Task details: Show all lines below holding the string "finite".

======== Records to process

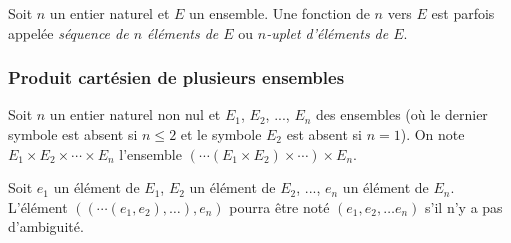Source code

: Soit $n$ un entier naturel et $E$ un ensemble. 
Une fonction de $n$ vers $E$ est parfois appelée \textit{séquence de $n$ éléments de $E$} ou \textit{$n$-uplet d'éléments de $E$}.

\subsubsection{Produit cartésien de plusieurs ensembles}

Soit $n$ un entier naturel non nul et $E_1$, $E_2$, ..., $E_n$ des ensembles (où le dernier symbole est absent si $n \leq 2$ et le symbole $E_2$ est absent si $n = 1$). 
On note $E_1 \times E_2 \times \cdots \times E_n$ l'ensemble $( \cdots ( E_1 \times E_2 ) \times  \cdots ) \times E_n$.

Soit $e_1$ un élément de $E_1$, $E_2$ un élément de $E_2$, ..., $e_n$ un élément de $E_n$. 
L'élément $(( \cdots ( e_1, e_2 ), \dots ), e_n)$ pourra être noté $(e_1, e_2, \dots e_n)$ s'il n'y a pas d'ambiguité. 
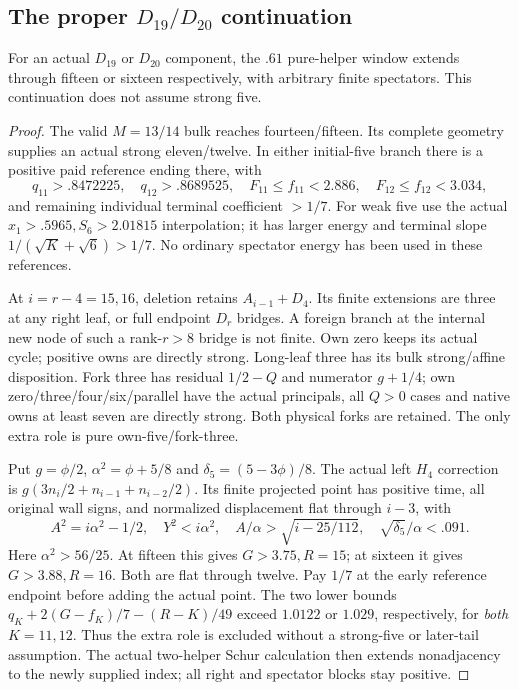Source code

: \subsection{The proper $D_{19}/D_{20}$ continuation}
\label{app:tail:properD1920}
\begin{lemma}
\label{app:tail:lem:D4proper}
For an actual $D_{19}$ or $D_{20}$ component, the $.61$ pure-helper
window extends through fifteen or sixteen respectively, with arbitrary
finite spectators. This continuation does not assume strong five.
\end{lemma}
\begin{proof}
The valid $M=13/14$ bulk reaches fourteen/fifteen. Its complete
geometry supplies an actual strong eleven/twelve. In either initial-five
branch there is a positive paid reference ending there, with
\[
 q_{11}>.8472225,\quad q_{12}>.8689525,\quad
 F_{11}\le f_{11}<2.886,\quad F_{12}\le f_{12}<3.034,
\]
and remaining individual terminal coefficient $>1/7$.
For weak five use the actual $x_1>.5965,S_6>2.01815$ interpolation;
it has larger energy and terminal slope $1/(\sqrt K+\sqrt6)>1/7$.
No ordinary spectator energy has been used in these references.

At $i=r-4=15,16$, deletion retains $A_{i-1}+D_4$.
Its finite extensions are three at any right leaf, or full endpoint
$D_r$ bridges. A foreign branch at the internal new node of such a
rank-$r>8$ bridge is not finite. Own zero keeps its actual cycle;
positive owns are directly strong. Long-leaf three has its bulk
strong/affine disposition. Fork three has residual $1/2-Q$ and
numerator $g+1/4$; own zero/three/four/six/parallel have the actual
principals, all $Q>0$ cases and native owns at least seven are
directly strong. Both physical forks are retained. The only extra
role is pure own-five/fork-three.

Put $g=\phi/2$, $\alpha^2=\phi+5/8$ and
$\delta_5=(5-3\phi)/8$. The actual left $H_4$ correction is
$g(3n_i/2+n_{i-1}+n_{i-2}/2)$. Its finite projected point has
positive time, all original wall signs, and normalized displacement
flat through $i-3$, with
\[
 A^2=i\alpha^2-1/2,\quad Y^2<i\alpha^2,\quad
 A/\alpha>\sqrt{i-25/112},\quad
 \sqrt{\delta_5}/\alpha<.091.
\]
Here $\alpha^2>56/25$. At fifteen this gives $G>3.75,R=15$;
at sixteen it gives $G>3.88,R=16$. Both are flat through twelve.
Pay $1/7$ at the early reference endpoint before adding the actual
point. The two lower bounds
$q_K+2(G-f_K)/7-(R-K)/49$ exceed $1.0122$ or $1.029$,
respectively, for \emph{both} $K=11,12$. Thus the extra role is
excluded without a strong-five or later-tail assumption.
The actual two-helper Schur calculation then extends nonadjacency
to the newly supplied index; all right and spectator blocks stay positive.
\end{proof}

================
======== Records to process

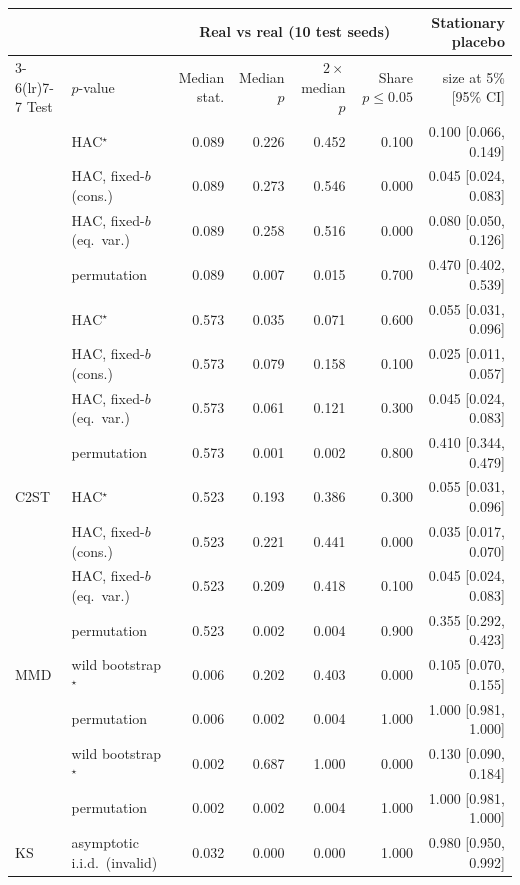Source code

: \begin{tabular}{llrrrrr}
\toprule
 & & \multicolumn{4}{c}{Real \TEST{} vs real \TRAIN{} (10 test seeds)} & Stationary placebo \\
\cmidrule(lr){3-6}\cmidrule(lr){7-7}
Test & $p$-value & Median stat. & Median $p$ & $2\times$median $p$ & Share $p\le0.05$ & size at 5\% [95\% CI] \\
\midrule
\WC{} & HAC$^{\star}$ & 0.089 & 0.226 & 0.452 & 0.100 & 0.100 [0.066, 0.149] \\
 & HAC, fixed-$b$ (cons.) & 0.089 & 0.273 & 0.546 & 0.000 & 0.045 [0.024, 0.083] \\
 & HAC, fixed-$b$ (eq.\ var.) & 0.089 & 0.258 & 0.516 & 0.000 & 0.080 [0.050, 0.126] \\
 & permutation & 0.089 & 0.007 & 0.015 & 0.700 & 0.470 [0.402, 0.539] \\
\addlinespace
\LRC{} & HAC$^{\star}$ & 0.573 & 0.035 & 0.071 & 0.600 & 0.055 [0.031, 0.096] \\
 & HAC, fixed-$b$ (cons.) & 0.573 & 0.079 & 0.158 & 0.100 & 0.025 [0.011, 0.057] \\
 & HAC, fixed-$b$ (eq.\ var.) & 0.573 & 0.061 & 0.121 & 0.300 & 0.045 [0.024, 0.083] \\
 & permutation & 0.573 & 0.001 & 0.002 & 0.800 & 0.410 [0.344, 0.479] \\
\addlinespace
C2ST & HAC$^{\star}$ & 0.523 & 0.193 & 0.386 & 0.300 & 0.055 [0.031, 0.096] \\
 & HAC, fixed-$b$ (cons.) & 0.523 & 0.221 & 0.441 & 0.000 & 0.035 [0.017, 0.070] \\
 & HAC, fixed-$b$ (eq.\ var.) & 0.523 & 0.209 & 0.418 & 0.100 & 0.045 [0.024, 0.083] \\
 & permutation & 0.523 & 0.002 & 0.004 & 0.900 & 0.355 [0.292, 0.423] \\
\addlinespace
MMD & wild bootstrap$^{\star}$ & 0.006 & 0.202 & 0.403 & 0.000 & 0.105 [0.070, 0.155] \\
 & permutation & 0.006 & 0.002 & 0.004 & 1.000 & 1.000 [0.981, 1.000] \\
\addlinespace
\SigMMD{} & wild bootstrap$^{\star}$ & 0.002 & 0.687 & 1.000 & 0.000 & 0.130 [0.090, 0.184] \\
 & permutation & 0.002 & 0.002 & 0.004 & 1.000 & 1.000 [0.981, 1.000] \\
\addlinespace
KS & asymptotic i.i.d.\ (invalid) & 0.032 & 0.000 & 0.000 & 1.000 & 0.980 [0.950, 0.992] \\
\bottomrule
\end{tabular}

================
======== Records to process

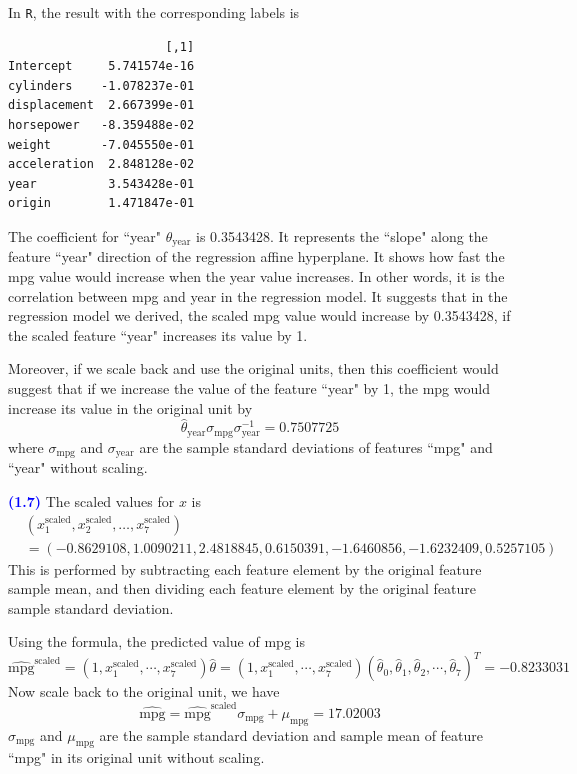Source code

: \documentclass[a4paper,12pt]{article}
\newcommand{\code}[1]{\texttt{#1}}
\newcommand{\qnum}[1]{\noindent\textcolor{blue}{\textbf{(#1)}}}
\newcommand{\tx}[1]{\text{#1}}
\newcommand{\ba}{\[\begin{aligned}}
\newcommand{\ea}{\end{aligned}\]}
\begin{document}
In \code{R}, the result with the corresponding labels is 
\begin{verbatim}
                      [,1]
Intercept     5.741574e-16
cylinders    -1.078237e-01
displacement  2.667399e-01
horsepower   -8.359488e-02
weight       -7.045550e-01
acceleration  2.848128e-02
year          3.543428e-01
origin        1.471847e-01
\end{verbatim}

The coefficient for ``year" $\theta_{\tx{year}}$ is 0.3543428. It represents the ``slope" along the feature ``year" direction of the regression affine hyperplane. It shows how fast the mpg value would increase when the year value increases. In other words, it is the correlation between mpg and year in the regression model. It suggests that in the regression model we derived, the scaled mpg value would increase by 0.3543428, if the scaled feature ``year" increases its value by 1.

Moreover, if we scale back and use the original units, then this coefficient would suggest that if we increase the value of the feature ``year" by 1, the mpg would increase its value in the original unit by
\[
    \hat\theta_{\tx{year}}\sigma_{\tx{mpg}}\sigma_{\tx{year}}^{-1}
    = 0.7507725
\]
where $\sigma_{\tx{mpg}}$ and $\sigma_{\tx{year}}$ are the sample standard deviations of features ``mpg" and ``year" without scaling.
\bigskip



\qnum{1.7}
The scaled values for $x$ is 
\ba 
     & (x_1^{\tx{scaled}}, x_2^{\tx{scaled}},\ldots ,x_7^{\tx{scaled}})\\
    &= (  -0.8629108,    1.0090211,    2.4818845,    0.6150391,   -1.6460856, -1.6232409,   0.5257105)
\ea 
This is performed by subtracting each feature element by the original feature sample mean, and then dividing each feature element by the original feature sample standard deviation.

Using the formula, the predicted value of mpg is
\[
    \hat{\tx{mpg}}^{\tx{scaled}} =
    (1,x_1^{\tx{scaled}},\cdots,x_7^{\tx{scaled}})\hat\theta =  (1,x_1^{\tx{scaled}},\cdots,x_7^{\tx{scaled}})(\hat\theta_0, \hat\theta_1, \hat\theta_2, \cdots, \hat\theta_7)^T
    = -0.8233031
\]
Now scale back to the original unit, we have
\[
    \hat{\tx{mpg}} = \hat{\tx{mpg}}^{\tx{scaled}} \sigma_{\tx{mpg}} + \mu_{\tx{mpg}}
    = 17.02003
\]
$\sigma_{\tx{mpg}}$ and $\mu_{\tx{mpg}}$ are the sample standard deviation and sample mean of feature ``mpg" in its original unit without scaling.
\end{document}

================

Finished exercise:
finite spectators. This continuation does not assume strong five.
Its finite extensions are three at any right leaf, or full endpoint
rank-$r>8$ bridge is not finite. Own zero keeps its actual cycle;
$g(3n_i/2+n_{i-1}+n_{i-2}/2)$. Its finite projected point has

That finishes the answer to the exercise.